Funktion der Harnblase

Die Harnblase hat die Funktion, den von den Nieren gebildeten Harn aufzunehmen und zu speichern. Die Harnblase besteht überwiegend aus Muskulatur und ist in der Lage, sich bei fortlaufender Füllung auszudehnen und den Urin zu speichern. Die dehnbare Harnblasenschleimhaut im Inneren der Blase verhindert, dass die von den Nieren mit dem Urin ausgeschiedenen Schlackenstoffe wieder in den Körper aufgenommen werden. Beim Wasserlassen zieht sich der Blasenmuskel zusammen und der Harn fließt bei gleichzeitig entspanntem Schließmuskel ab.

Notwendigkeit der Harnblasenentfernung und der operativen Harnableitung

Die operative Entfernung der Blase kann bei einem Befall durch einen bösartigen Blasentumor notwendig sein. Die Harnblasenentfernung ist gelegentlich auch notwendig, wenn die Blase ihre Speicherfunktion, z.B. bei einer chronischen Entzündung oder nach einer Bestrahlung, verloren hat (Schrumpfblase). Nach der Entfernung der Harnblase ist es natürlich weiterhin erforderlich, dass der Harn ausgeschieden werden kann. Hierzu dienen verschiedene Formen der operativen Harnableitung, die die Funktion der eigenen Blase ersetzen sollen.

Formen der Harnableitung

Bei den operativen Harnbleitungen wird unterschieden, zwischen denen die den Urin fortlaufend aus dem Körper ableiten und denen, die den Urin im Körper ähnlich der eigenen Harnblase speichern können. Es gibt somit nasse (inkontinente) und trockene (kontinente) Harnableitungen. Allen derzeit am häufigsten angewandten Formen der Harnableitung ist gemeinsam, dass sie teilweise oder ganz aus körpereigenen Darmanteilen gebildet werden. Welche Harnableitung im Einzelfall sinnvoll ist, hängt von der zugrundeliegenden Erkrankung, der Grösse und Ausdehnung der notwendigen Operation, der individuellen Konstitution und dem Allgemeinbefinden ab. Nachfolgend werden die bewährtesten Formen der Harnableitung erklärt.

Conduit

Für das Conduit wird ein 10-15 cm langes Darmsegment verwendet, das auf der einen Seite die beiden Harnleiter aufnimmt. Die andere Seite wird aus der Bauchdecke in einer Öffnung ausgeleitet (Stoma, griech. Mund, Öffnung). Die Blutversorgung des Darmsegmentes bleibt erhalten. Man spricht von einem Ileum-Conduit, wenn Dünndarm (Ileum) verwendet wird.
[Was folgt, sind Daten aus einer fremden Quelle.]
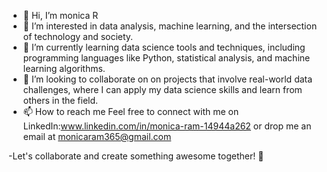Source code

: - 👋 Hi, I’m monica R
- 👀 I’m interested in data analysis, machine learning, and the intersection of technology and society. 
- 🌱 I’m currently learning data science tools and techniques, including programming languages like Python, statistical analysis, and machine learning algorithms.
- 💞️ I’m looking to collaborate on on projects that involve real-world data challenges, where I can apply my data science skills and learn from others in the field.
- 📫 How to reach me  Feel free to connect with me on LinkedIn:www.linkedin.com/in/monica-ram-14944a262 or drop me an email at monicaram365@gmail.com

-Let's collaborate and create something awesome together! 🚀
Bei einem Colon-Conduit wird zur Ausleitung ein Stück Dickdarm (Colon) benutzt. Der Urin fließt kontinuierlich von den beiden Harnleitern über das ausgeschaltete Darmsegment und das Stoma nach aussen ab (künstlicher Ausgang). Er wird in einem Beutelsystem aufgefangen. Das Beutelsystem wird auf die Bauchdecke geklebt und deckt das Stoma ab. Die Versorgung des Beutelsystemes kann der Stomaträger nach einiger Zeit selbständig durchführen.

Zur Beratung und Betreuung stehen den Betroffenen speziell ausgebildete Krankenschwester und Krankenpfleger (Stomatherapeuten) zur Seite. Es ist ein großer Vorteil des Conduits, dass diese Form der operativen Harnableitung technisch einfach durchzuführen ist. Die Anlage eines Conduits ist in der Regel auch bei schlechtem Allgemeinzustand möglich, Komplikationen sind selten. Die Operationszeit ist im Vergleich zu den kontinenten Harnableitungen deutlich kürzer. Die Komplikationen des Conduits können darin bestehen, dass es an den Einpflanzungstellen der Harnleiter in das Darmsegment zu einer narbigen Verengung kommen kann. Der Urin fließt dann schlecht ab (Harnstauung). In der Folge können Flankenschmerzen und Nierenbeckenentzündungen auftreten.

Das Stoma im Bereich der Haut kann sich zurückziehen oder vorwölben. Desweiteren kann es zur Ausbildung eines Bauchwandbruches in diesem Bereich der Bauchdecke kommen. Hierdurch kann die Versorgung mit dem Beutelsystem erschwert sein, so dass es zu einer Undichtigkeit des gesamten Systems kommen kann.

Ersatzblase mit Harnröhrenanschluss (orthotope Neoblase)

Die Ersatzblase mit Harnröhrenanschluss ist die Form der Harnableitung, die der Funktionsweise der eigenen Harnblase am nächsten kommt. Die Neoblase ist eine trockene (kontinente) Harnableitung. In der Operation wird nach der Harnblasenentfernung ein Reservoir aus einem ca. 70 cm langen Dünndarmanteil (Ileum) gebildet. In diese neugeformte Blase werden die beiden Harnleiter mit einer besonderen Technik eingepflanzt, so dass der Urin nicht zurück in die Nieren fließen kann. Die Neoblase wird an die vorhandene eigene Harnröhre angeschlossen und liegt im kleinen Becken an der Stelle, an der vorher die Harnblase lag. Der gespeicherte Harn kann dann über den normalen und gewohnten Weg ausgeschieden bzw. abgelassen werden.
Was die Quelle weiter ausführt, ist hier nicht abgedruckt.